* _WORK INSTRUCTIONS_
Beginning with the first line, transcribe the entries below exactly through the line containing "### **Strategic Pillars**", inclusive.

* _SUPPLIED DATA_
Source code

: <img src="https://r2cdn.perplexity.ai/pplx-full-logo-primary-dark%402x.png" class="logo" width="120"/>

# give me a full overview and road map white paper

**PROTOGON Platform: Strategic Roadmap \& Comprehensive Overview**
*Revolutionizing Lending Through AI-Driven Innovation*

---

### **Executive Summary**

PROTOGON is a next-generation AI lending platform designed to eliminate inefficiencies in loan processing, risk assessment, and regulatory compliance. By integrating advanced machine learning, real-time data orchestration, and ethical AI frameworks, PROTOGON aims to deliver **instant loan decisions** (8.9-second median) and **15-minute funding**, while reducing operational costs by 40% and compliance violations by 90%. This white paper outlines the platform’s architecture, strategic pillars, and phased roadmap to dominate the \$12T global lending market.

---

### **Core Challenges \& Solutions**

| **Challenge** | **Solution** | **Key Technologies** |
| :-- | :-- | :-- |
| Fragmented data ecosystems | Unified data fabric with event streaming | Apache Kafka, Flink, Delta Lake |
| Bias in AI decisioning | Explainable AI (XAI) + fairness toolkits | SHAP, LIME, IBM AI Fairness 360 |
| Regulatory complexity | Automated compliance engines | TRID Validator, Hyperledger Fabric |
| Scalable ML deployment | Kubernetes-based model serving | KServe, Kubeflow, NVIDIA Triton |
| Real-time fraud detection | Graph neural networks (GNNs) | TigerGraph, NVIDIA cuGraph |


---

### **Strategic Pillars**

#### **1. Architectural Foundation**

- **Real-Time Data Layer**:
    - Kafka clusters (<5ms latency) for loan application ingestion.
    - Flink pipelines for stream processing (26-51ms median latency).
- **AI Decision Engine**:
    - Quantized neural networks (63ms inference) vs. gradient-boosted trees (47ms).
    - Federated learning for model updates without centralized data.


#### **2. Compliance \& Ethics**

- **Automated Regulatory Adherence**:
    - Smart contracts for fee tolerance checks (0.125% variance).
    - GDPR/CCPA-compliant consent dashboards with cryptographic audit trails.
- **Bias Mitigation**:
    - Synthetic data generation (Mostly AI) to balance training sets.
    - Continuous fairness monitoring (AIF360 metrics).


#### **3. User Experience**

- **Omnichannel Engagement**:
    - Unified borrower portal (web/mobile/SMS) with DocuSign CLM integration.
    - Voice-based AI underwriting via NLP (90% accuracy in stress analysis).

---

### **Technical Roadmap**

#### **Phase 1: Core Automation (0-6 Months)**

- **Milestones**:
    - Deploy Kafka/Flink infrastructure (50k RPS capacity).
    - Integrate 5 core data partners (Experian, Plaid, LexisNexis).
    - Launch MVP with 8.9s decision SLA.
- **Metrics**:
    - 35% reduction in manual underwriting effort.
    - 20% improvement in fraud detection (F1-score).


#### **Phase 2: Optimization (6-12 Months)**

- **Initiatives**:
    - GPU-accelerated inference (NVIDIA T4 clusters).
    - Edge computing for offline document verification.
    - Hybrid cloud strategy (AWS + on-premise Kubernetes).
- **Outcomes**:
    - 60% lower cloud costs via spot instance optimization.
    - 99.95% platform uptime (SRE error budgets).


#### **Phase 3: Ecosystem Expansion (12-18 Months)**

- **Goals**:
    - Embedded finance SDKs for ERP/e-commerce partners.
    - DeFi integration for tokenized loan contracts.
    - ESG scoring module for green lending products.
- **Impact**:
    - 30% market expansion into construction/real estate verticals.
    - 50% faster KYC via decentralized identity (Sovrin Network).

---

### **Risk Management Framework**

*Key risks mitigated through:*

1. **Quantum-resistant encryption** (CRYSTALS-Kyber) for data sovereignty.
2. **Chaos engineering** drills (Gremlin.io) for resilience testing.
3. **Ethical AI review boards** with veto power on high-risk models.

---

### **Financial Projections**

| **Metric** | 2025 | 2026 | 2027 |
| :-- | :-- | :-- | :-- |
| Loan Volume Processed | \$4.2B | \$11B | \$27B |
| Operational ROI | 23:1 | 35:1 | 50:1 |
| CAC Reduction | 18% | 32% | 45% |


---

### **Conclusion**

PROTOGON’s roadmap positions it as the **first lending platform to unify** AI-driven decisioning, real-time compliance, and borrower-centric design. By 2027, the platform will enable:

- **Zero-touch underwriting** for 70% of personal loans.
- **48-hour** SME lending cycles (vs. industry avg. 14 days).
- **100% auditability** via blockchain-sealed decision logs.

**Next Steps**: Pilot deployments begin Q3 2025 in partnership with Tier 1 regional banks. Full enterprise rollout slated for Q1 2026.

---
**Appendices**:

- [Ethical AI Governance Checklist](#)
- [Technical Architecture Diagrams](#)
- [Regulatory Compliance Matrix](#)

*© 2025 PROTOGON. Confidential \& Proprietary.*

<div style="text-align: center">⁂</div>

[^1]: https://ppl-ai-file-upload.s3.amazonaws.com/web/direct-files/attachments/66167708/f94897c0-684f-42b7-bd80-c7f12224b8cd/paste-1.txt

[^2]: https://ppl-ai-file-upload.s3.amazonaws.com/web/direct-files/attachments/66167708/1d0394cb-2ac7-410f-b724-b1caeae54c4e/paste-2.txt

* _SOLUTION_
Source code

: <img src="https://r2cdn.perplexity.ai/pplx-full-logo-primary-dark%402x.png" class="logo" width="120"/>

# give me a full overview and road map white paper

**PROTOGON Platform: Strategic Roadmap \& Comprehensive Overview**
*Revolutionizing Lending Through AI-Driven Innovation*

---

### **Executive Summary**

PROTOGON is a next-generation AI lending platform designed to eliminate inefficiencies in loan processing, risk assessment, and regulatory compliance. By integrating advanced machine learning, real-time data orchestration, and ethical AI frameworks, PROTOGON aims to deliver **instant loan decisions** (8.9-second median) and **15-minute funding**, while reducing operational costs by 40% and compliance violations by 90%. This white paper outlines the platform’s architecture, strategic pillars, and phased roadmap to dominate the \$12T global lending market.

---

### **Core Challenges \& Solutions**

| **Challenge** | **Solution** | **Key Technologies** |
| :-- | :-- | :-- |
| Fragmented data ecosystems | Unified data fabric with event streaming | Apache Kafka, Flink, Delta Lake |
| Bias in AI decisioning | Explainable AI (XAI) + fairness toolkits | SHAP, LIME, IBM AI Fairness 360 |
| Regulatory complexity | Automated compliance engines | TRID Validator, Hyperledger Fabric |
| Scalable ML deployment | Kubernetes-based model serving | KServe, Kubeflow, NVIDIA Triton |
| Real-time fraud detection | Graph neural networks (GNNs) | TigerGraph, NVIDIA cuGraph |


---

### **Strategic Pillars**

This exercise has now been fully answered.